▸ **Exercise brief**: Report each line of the data that contains the string "your".

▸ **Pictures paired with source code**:

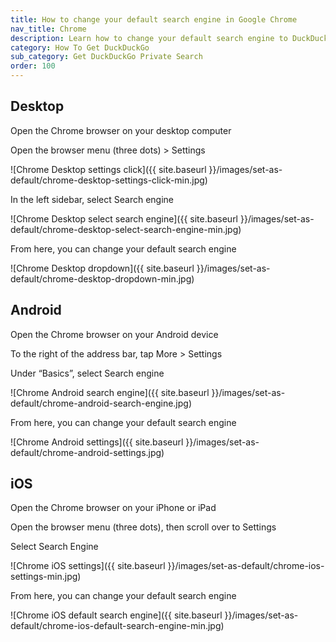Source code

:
 ```yaml
---
title: How to change your default search engine in Google Chrome
nav_title: Chrome
description: Learn how to change your default search engine to DuckDuckGo in Google Chrome for desktop, Android, and iOS.
category: How To Get DuckDuckGo
sub_category: Get DuckDuckGo Private Search
order: 100
---
```


## Desktop

Open the Chrome browser on your desktop computer

Open the browser menu (three dots) > Settings

![Chrome Desktop settings click]({{ site.baseurl }}/images/set-as-default/chrome-desktop-settings-click-min.jpg)

In the left sidebar, select Search engine

![Chrome Desktop select search engine]({{ site.baseurl }}/images/set-as-default/chrome-desktop-select-search-engine-min.jpg)

From here, you can change your default search engine

![Chrome Desktop dropdown]({{ site.baseurl }}/images/set-as-default/chrome-desktop-dropdown-min.jpg)

## Android

Open the Chrome browser on your Android device

To the right of the address bar, tap More > Settings

Under “Basics”, select Search engine

![Chrome Android search engine]({{ site.baseurl }}/images/set-as-default/chrome-android-search-engine.jpg)

From here, you can change your default search engine

![Chrome Android settings]({{ site.baseurl }}/images/set-as-default/chrome-android-settings.jpg)

## iOS

Open the Chrome browser on your iPhone or iPad

Open the browser menu (three dots), then scroll over to Settings

Select Search Engine

![Chrome iOS settings]({{ site.baseurl }}/images/set-as-default/chrome-ios-settings-min.jpg)

From here, you can change your default search engine

![Chrome iOS default search engine]({{ site.baseurl }}/images/set-as-default/chrome-ios-default-search-engine-min.jpg)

▸ **Written reply**:
title: How to change your default search engine in Google Chrome
description: Learn how to change your default search engine to DuckDuckGo in Google Chrome for desktop, Android, and iOS.
Open the Chrome browser on your desktop computer
From here, you can change your default search engine
Open the Chrome browser on your Android device
From here, you can change your default search engine
Open the Chrome browser on your iPhone or iPad
From here, you can change your default search engine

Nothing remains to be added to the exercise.